Sticotti (Ca Technologies): Aziende distratte sul ripristino dei dati

Strategie
Gianpaolo Sticotti, Channel Sales Director di CA Technologies

Giampaolo Sticotti, channel sales Data management Csu Ca Technologies, spiega i risultati dell’indagine ‘Insights: Data Protection and the Cloud 2011’ e l’approccio al cloud delle imprese. Focus sul back up ma poco sui tempi di ripristino

Disaster recovery, data protection, back up: le aziende sono informate, si, ma lo sono di meno quando si chiede loro di parlare di ‘tempo di ripristino’. Si perchè va bene fare il back up dei dati, ma se i tempi di ripristino sono mediamente lunghi si traducono in costi e perdita di produttività per l’azienda stessa. E’ questa l’analisi che emerge da un incontro con Giampaolo Sticotti, channel sales Data Management Csu Ca Technologies, che ha spiegato la nuova indagine della società dal titolo: ‘Insights: Data Protection and the Cloud 2011’.

Quello che è emerso è sia il proliferare di episodi di perdita dei dati sia l’urgente necessità di investire in soluzioni cloud. “L’indagine ha coinvolto 202 aziende italiane per un totale di circa 2 mila in tutta Europa e a domanda su cosa le stesse aziende pensino di fare per il disaster recovery e in che misura avessero investito o avessero in previsione di investire per il 2011, l’81% delle imprese interpellate ha risposto investimenti piatti o poco crescenti e, di questa percentuale, il 27% ha sottolineato investimenti crescenti”, spiega Sticotti che sottolinea come l’81% delle imprese intervistate creda nel cloud pubblico.

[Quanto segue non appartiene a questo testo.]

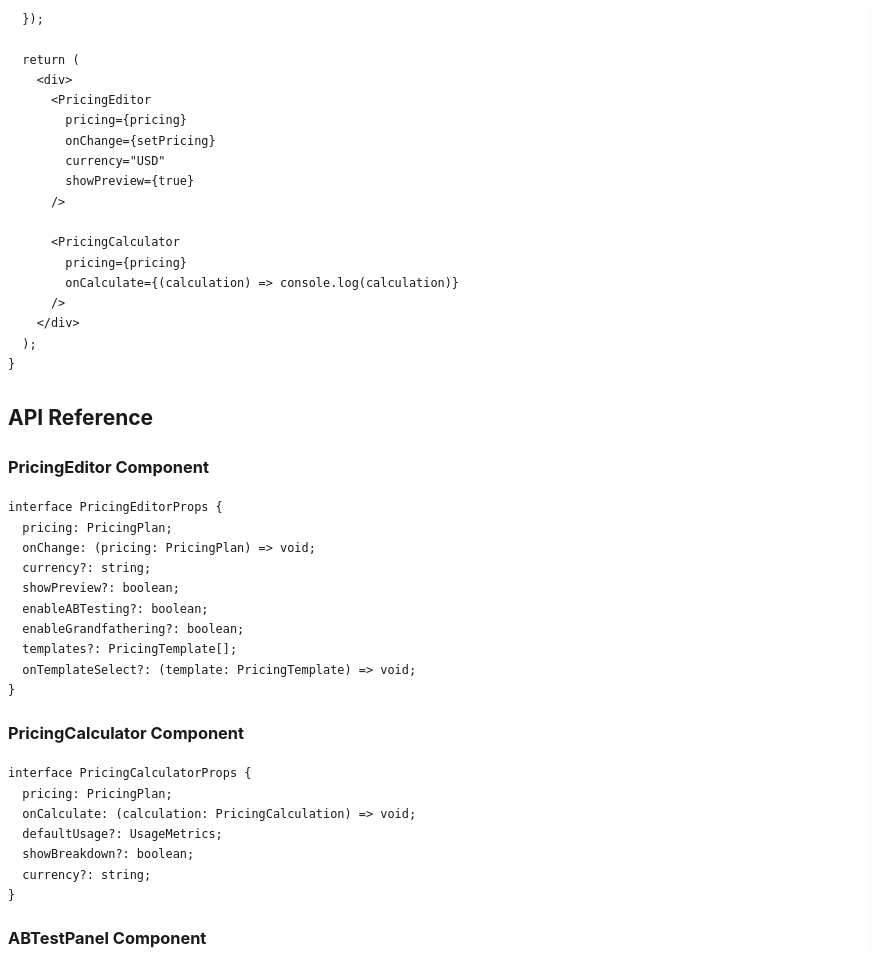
 ```tsx
  });

  return (
    <div>
      <PricingEditor 
        pricing={pricing}
        onChange={setPricing}
        currency="USD"
        showPreview={true}
      />
      
      <PricingCalculator 
        pricing={pricing}
        onCalculate={(calculation) => console.log(calculation)}
      />
    </div>
  );
}
```

## API Reference

### PricingEditor Component

```tsx
interface PricingEditorProps {
  pricing: PricingPlan;
  onChange: (pricing: PricingPlan) => void;
  currency?: string;
  showPreview?: boolean;
  enableABTesting?: boolean;
  enableGrandfathering?: boolean;
  templates?: PricingTemplate[];
  onTemplateSelect?: (template: PricingTemplate) => void;
}
```

### PricingCalculator Component

```tsx
interface PricingCalculatorProps {
  pricing: PricingPlan;
  onCalculate: (calculation: PricingCalculation) => void;
  defaultUsage?: UsageMetrics;
  showBreakdown?: boolean;
  currency?: string;
}
```

### ABTestPanel Component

E quanti credono in progetti di data protection in ambito disaster recovery? “Solo il 26% afferma di non avere progetti, poco più del 50% si vede possibilista mentre il resto afferma di avere già progetti  in corso e l’Italia si riconosce nella media europea per avere intenzione ad andare verso il cloud. Ma, se da un lato , il 55% delle imprese è cosciente e fa azioni di back up, non è così altrettanto preparata e attenta a tenere in considerazione i tempi di ripristino, tempi che fanno perdere soldi se non correttamente calibrati. E’ questa la prossima missione di Ca Technologies far capire alle aziende che servono piani di ripristino fatti bene”, commenta Sticotti.

Nonostante il trend positivo degli investimenti per il disaster recovery e la crescente adozione del cloud computing, quasi tutte le realtà intervistate (96%) hanno registrato episodi di perdita di dati nel corso dell’ultimo anno, riconducibili a cause diverse. Il 76% delle aziende ha subìto un guasto dei sistemi informatici (per esempio, un malfunzionamento di rete, storage, software) che rappresenta la causa più comune di perdita dei dati.

Fra le cause ricorrenti vi sono stati, tra l’altro, attacchi esterni contro l’It (57% delle aziende) ed errori di dipendenti o altri soggetti (38%). In Italia, pur essendo elevata la frequenza di perdita di dati, sono poche le aziende dotate di sistemi di disaster recovery adeguati. Solo il 17% ha riferito di disporre di piani completi e dettagliati di disaster recovery per la tutela dei dati in caso di evento catastrofico. Il motivo principale addotto per la mancanza di pianificazione è stato il mancato supporto e sostegno del top management (55%). Un altro fattore significativo (43%) sarebbe stata la preparazione inadeguata del personale It nella pianificazione dei rischi e del disaster recovery.